Problem details:
All lines in the records below from the line with "private int a;" through the line with "CYLS EQC 10はEQC=10の略。" are to be given again exactly, both ends included; the pictures are to be left out.
_ _ _ _ _ _ _
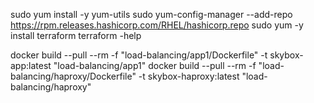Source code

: sudo yum install -y yum-utils
sudo yum-config-manager --add-repo https://rpm.releases.hashicorp.com/RHEL/hashicorp.repo
sudo yum -y install terraform
terraform -help

docker build --pull --rm -f "load-balancing/app1/Dockerfile" -t skybox-app:latest "load-balancing/app1"
docker build --pull --rm -f "load-balancing/haproxy/Dockerfile" -t skybox-haproxy:latest "load-balancing/haproxy"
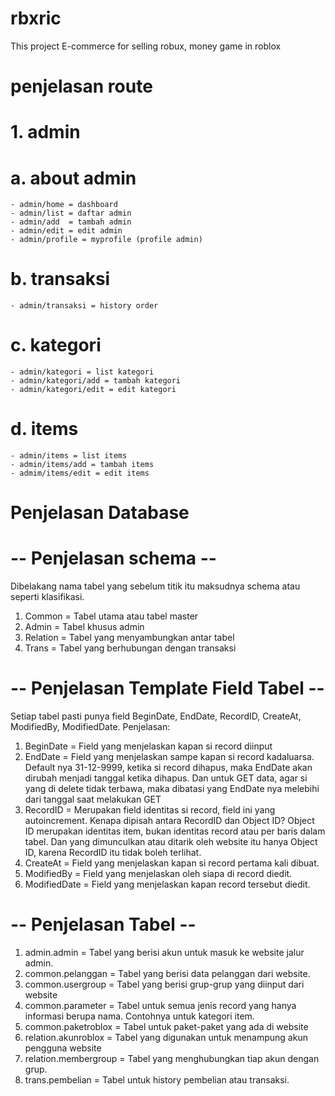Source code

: # rbxric
This project E-commerce for selling robux, money game in roblox

# penjelasan route
# 1. admin
# a. about admin
    - admin/home = dashboard
    - admin/list = daftar admin
    - admin/add  = tambah admin
    - admin/edit = edit admin
    - admin/profile = myprofile (profile admin)
# b. transaksi
    - admin/transaksi = history order
# c. kategori
    - admin/kategori = list kategori
    - admin/kategori/add = tambah kategori
    - admin/kategori/edit = edit kategori
# d. items
    - admin/items = list items
    - admin/items/add = tambah items
    - admim/items/edit = edit items


# Penjelasan Database
# -- Penjelasan schema --
Dibelakang nama tabel yang sebelum titik itu maksudnya schema atau seperti klasifikasi.
1. Common = Tabel utama atau tabel master
2. Admin = Tabel khusus admin
3. Relation = Tabel yang menyambungkan antar tabel
4. Trans = Tabel yang berhubungan dengan transaksi

# -- Penjelasan Template Field Tabel --
Setiap tabel pasti punya field BeginDate, EndDate, RecordID, CreateAt, ModifiedBy, ModifiedDate.
Penjelasan:
1. BeginDate = Field yang menjelaskan kapan si record diinput
2. EndDate = Field yang menjelaskan sampe kapan si record kadaluarsa. Default nya 31-12-9999, ketika si record dihapus, maka EndDate akan dirubah menjadi tanggal ketika dihapus. Dan untuk GET data, agar si yang di delete tidak terbawa, maka dibatasi yang EndDate nya melebihi dari tanggal saat melakukan GET
3. RecordID = Merupakan field identitas si record, field ini yang autoincrement. Kenapa dipisah antara RecordID dan Object ID? Object ID merupakan identitas item, bukan identitas record atau per baris dalam tabel. Dan yang dimunculkan atau ditarik oleh website itu hanya Object ID, karena RecordID itu tidak boleh terlihat.
4. CreateAt = Field yang menjelaskan kapan si record pertama kali dibuat.
5. ModifiedBy = Field yang menjelaskan oleh siapa di record diedit.
6. ModifiedDate = Field yang menjelaskan kapan record tersebut diedit.

# -- Penjelasan Tabel --
1. admin.admin = Tabel yang berisi akun untuk masuk ke website jalur admin.
2. common.pelanggan = Tabel yang berisi data pelanggan dari website.
3. common.usergroup = Tabel yang berisi grup-grup yang diinput dari website
4. common.parameter = Tabel untuk semua jenis record yang hanya informasi berupa nama. Contohnya untuk kategori item.
5. common.paketroblox = Tabel untuk paket-paket yang ada di website
6. relation.akunroblox = Tabel yang digunakan untuk menampung akun pengguna website
7. relation.membergroup = Tabel yang menghubungkan tiap akun dengan grup.
8. trans.pembelian = Tabel untuk history pembelian atau transaksi.

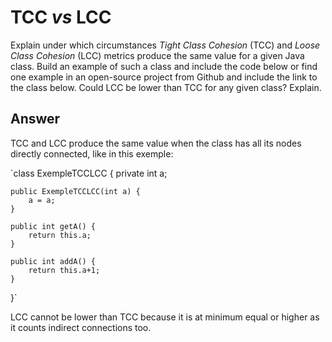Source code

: # TCC *vs* LCC

Explain under which circumstances *Tight Class Cohesion* (TCC) and *Loose Class Cohesion* (LCC) metrics produce the same value for a given Java class. Build an example of such a class and include the code below or find one example in an open-source project from Github and include the link to the class below. Could LCC be lower than TCC for any given class? Explain.

## Answer

TCC and LCC produce the same value when the class has all its nodes directly connected, like in this exemple:

`class ExempleTCCLCC {
    private int a;
    
    public ExempleTCCLCC(int a) {
        a = a;
    }
    
    public int getA() {
        return this.a;
    }
    
    public int addA() {
        return this.a+1;
    }
}`

LCC cannot be lower than TCC because it is at minimum equal or higher as it counts indirect connections too.
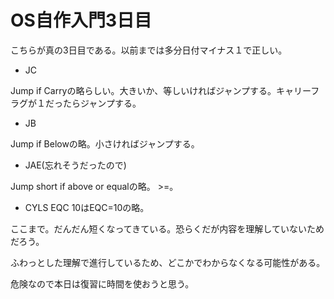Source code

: # OS自作入門3日目

こちらが真の3日目である。以前までは多分日付マイナス１で正しい。

* JC

Jump if Carryの略らしい。大きいか、等しいければジャンプする。キャリーフラグが１だったらジャンプする。

* JB

Jump if Belowの略。小さければジャンプする。

* JAE(忘れそうだったので)

Jump short if above or equalの略。 >=。

* CYLS EQC 10はEQC=10の略。

ここまで。だんだん短くなってきている。恐らくだが内容を理解していないためだろう。

ふわっとした理解で進行しているため、どこかでわからなくなる可能性がある。

危険なので本日は復習に時間を使おうと思う。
_ _ _ _ _ _ _
Task response:
    private int a;
    
    public ExempleTCCLCC(int a) {
        a = a;
    }
    
    public int getA() {
        return this.a;
    }
    
    public int addA() {
        return this.a+1;
    }
}`

LCC cannot be lower than TCC because it is at minimum equal or higher as it counts indirect connections too.
Source code

: # OS自作入門3日目

こちらが真の3日目である。以前までは多分日付マイナス１で正しい。

* JC

Jump if Carryの略らしい。大きいか、等しいければジャンプする。キャリーフラグが１だったらジャンプする。

* JB

Jump if Belowの略。小さければジャンプする。

* JAE(忘れそうだったので)

Jump short if above or equalの略。 >=。

* CYLS EQC 10はEQC=10の略。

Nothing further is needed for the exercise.